Tuesday, October 19, 2010

Anne Applebaum from The Washington Post

SACRAMENTO, Calif.- Everyone reads their news online or watches it on television.  The increase in online readership is skyrocketing.  As a college student, I rarely, if ever, watch the news on television anymore.  It seems all they focus on is death, terrorism and chaos.  Rarely do they ever have a happy story or a story that brings pride among the community.

Anne Applebaum is a foreign affairs columnist for The Washington Post and Slate.  I have read a few of her articles, some titled: "Chile and Haiti: A look at earthquakes and politics", "A terrorism alert to ignore", "'It's too soon to tell' how the Iraq war went", and "Anger over papal visit shows religious freedom is alive and well in Britain".  Her column appears every Tuesday.

In the column titled, "Chile and Haiti: A look at earthquakes and politics", she talks about both earthquakes and how it was more devastating for Haiti to experience this type of natural disaster because of the aftershocks of rebuilding their cities.  Applebaum says Chile has a better democratic government so it will be easier to rebuild, where Haiti has nothing working for it to rebuild it.  She says, "She has nothing to do with luck."

Her other column titled, "A terrorism alert to ignore", was a funny ironic piece.  She speaks about a terrorism alert that alerted people in Europe to be careful to ride public transportation because terrorists might attack.  Has it not occurred to their government that a terrorist attack can happen anywhere and at anytime?  So why now would they send this alert?

Applebaum has achieved many accomplishments in her journalism career such as writing two books, "Between East and West: Across the Borderlands of Europe" and "Gulag: A history", which she won the Pulitzer Prize for non-fiction in 2004.  She she has also won the Charles Douglas-Home Memorial Trust award for her journalism skills in post Soviet Union.

She has her own website which is linked to previous articles she has written, her columns, as well as introductions and critiques of her books.

Applebaum was born in Washington, D.C. and graduated from Yale.  She then went to the London School of Economics and St. Antony's College in Oxford.  It seems as though foreign affairs runs through her veins.

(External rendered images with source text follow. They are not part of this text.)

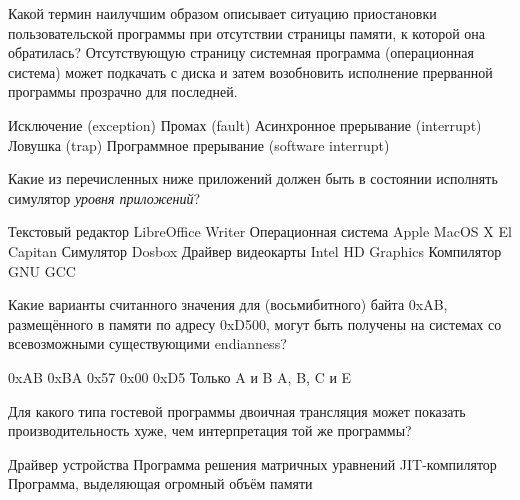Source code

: \documentclass[a4paper, addpoints]{exam}
\begin{document}
\begin{questions}


\question[4] Какой термин наилучшим образом описывает ситуацию приостановки пользовательской программы при отсутствии страницы памяти, к которой она обратилась? Отсутствующую страницу системная программа (операционная система) может подкачать с диска и затем возобновить исполнение прерванной программы прозрачно для последней.
\begin{choices}
\choice Исключение (exception)
\correctchoice Промах (fault)
\choice Асинхронное прерывание (interrupt)
\choice Ловушка (trap)
\choice Программное прерывание (software interrupt)
\end{choices}


\question[4] Какие из перечисленных ниже приложений должен быть в состоянии исполнять симулятор \textit{уровня приложений}?
\begin{choices}
\correctchoice Текстовый редактор LibreOffice Writer
\choice Операционная система Apple MacOS X El Capitan
\correctchoice Симулятор Dosbox
\choice Драйвер видеокарты Intel HD Graphics
\correctchoice Компилятор GNU GCC
\end{choices}

\question[4] Какие варианты считанного значения для (восьмибитного) байта 0xAB, размещённого в памяти по адресу 0xD500, могут быть получены на системах со всевозможными существующими endianness?
\begin{choices}
\correctchoice 0xAB
\choice 0xBA
\choice 0x57
\choice 0x00
\choice 0xD5
\choice Только A и B
\choice A, B, C и E
\end{choices}

\question[4] Для какого типа гостевой программы двоичная трансляция может показать производительность хуже, чем интерпретация той же программы?
\begin{choices}
\choice Драйвер устройства
\choice Программа решения матричных уравнений
\correctchoice JIT-компилятор
\choice Программа, выделяющая огромный объём памяти
\end{choices}

\newpage
\phantom{Blank page}

\end{questions}
\end{document}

I tried to contact her, however she never returned my email.  Her columns are easy to read and if you don't watch the news, her columns are a great way to know what's going on around the world.  She'll even write a column on things that do not make the first page of the paper.

I decided to profile Anne Applebaum because of the simple reason that I do not like to watch the news, especially what's going on in other countries.  Like I said before, it seems as if the media simply focuses on tragedy, but Applebaum focuses on not only tragedies but focuses more on a humanistic level of all of her stories.

1 comment:

  1. This column would have been stronger if the writer had been able to pull more detail about the columnist. For example, how old is she?

    What also would have made this much stronger would be to include some examples of her work. The author of this column says:

    "Applebaum focuses on not only tragedies but focuses more on a humanistic level of all of her stories."

    OK, I'm interested, after reading that. But why not show how she does that by citing examples?

    A good start and obviously the writer of this column is impressed with Ms. Applebaum. This column just needs fleshing out.